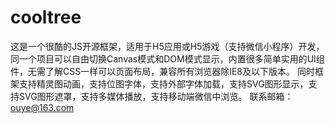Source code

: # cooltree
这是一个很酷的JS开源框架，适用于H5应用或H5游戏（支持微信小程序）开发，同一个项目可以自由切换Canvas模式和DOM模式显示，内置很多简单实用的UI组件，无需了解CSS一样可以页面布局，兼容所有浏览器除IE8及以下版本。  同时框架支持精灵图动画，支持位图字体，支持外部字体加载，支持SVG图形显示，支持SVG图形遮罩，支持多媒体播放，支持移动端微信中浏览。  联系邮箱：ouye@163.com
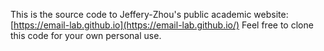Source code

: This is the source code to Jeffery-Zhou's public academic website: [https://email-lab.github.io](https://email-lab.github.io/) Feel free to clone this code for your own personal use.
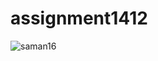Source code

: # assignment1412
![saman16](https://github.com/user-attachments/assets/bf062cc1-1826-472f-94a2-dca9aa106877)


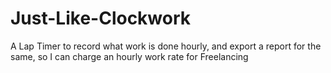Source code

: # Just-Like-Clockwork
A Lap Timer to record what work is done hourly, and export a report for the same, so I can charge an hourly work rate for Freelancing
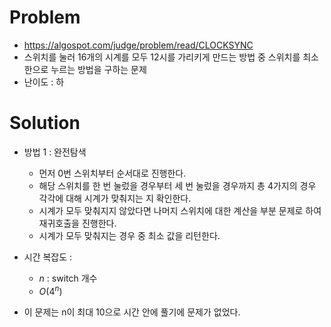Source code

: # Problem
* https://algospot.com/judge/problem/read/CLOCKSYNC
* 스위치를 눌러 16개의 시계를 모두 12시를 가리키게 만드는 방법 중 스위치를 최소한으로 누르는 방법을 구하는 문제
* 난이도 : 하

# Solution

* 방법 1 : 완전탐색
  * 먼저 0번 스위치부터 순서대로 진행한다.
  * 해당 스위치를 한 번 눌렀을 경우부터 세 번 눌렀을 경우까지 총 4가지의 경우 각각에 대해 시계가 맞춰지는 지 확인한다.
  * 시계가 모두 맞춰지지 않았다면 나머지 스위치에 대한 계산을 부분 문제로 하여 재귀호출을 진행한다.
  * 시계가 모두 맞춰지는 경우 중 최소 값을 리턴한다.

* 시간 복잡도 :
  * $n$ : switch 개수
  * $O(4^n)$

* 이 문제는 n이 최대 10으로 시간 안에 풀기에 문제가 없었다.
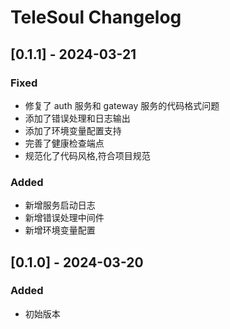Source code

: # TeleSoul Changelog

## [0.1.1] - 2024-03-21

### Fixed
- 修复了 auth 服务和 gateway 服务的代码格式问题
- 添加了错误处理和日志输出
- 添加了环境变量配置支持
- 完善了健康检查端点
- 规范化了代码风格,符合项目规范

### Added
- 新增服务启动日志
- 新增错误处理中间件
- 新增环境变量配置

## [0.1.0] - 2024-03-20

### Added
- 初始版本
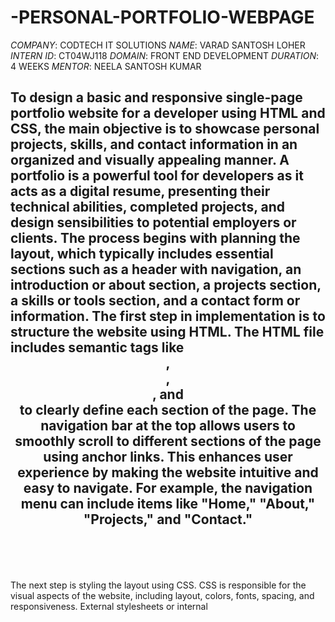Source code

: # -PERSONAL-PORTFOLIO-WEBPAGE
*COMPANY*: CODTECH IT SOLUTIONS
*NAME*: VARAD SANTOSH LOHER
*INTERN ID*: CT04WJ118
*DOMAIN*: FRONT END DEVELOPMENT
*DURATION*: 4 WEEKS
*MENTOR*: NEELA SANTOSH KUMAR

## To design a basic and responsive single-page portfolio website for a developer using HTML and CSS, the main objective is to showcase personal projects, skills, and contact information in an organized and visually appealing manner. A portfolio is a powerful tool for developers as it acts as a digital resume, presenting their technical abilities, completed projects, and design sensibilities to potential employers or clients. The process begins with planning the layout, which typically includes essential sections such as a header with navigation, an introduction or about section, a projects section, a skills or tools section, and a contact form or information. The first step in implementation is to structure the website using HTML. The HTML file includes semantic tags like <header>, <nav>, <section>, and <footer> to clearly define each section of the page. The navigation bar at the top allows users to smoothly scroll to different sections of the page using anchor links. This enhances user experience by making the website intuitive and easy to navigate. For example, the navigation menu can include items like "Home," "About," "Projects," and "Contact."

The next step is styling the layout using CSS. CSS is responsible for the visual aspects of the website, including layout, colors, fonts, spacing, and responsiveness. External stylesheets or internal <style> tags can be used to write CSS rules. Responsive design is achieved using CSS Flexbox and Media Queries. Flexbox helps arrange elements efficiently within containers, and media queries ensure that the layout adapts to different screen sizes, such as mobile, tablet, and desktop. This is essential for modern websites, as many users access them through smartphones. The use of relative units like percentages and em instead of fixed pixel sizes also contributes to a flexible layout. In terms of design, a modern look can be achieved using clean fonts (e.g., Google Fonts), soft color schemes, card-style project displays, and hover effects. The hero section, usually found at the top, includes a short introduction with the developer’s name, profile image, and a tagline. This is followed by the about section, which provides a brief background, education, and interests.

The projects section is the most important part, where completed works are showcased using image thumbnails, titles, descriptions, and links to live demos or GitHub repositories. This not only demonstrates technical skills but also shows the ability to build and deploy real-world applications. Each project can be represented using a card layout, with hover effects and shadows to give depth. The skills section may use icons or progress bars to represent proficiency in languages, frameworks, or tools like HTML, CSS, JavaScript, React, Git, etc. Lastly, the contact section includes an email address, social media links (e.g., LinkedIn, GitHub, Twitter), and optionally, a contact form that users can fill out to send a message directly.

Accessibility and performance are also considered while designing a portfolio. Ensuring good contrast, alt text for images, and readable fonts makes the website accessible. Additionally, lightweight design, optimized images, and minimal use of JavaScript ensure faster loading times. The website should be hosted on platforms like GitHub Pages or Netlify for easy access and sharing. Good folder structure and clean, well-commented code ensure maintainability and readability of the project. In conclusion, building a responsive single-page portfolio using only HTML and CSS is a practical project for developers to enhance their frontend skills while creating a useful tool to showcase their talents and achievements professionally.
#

-------

▶ [Exercise details]: An exact copy is required of the lines from the start of the records above through the line with "NEELA SANTOSH KUMAR", and only those, without any pictures.

▶ [Problem solution]:
Source code

: # cooltree
这是一个很酷的JS开源框架，适用于H5应用或H5游戏（支持微信小程序）开发，同一个项目可以自由切换Canvas模式和DOM模式显示，内置很多简单实用的UI组件，无需了解CSS一样可以页面布局，兼容所有浏览器除IE8及以下版本。  同时框架支持精灵图动画，支持位图字体，支持外部字体加载，支持SVG图形显示，支持SVG图形遮罩，支持多媒体播放，支持移动端微信中浏览。  联系邮箱：ouye@163.com
Source code

: This is the source code to Jeffery-Zhou's public academic website: [https://email-lab.github.io](https://email-lab.github.io/) Feel free to clone this code for your own personal use.
Source code

: # assignment1412
![saman16](https://github.com/user-attachments/assets/bf062cc1-1826-472f-94a2-dca9aa106877)


Source code

: # Just-Like-Clockwork
A Lap Timer to record what work is done hourly, and export a report for the same, so I can charge an hourly work rate for Freelancing
Source code

: # Problem
* https://algospot.com/judge/problem/read/CLOCKSYNC
* 스위치를 눌러 16개의 시계를 모두 12시를 가리키게 만드는 방법 중 스위치를 최소한으로 누르는 방법을 구하는 문제
* 난이도 : 하

# Solution

* 방법 1 : 완전탐색
  * 먼저 0번 스위치부터 순서대로 진행한다.
  * 해당 스위치를 한 번 눌렀을 경우부터 세 번 눌렀을 경우까지 총 4가지의 경우 각각에 대해 시계가 맞춰지는 지 확인한다.
  * 시계가 모두 맞춰지지 않았다면 나머지 스위치에 대한 계산을 부분 문제로 하여 재귀호출을 진행한다.
  * 시계가 모두 맞춰지는 경우 중 최소 값을 리턴한다.

* 시간 복잡도 :
  * $n$ : switch 개수
  * $O(4^n)$

* 이 문제는 n이 최대 10으로 시간 안에 풀기에 문제가 없었다.
Source code

: # TeleSoul Changelog

## [0.1.1] - 2024-03-21

### Fixed
- 修复了 auth 服务和 gateway 服务的代码格式问题
- 添加了错误处理和日志输出
- 添加了环境变量配置支持
- 完善了健康检查端点
- 规范化了代码风格,符合项目规范

### Added
- 新增服务启动日志
- 新增错误处理中间件
- 新增环境变量配置

## [0.1.0] - 2024-03-20

### Added
- 初始版本
Source code

: # -PERSONAL-PORTFOLIO-WEBPAGE
*COMPANY*: CODTECH IT SOLUTIONS
*NAME*: VARAD SANTOSH LOHER
*INTERN ID*: CT04WJ118
*DOMAIN*: FRONT END DEVELOPMENT
*DURATION*: 4 WEEKS
*MENTOR*: NEELA SANTOSH KUMAR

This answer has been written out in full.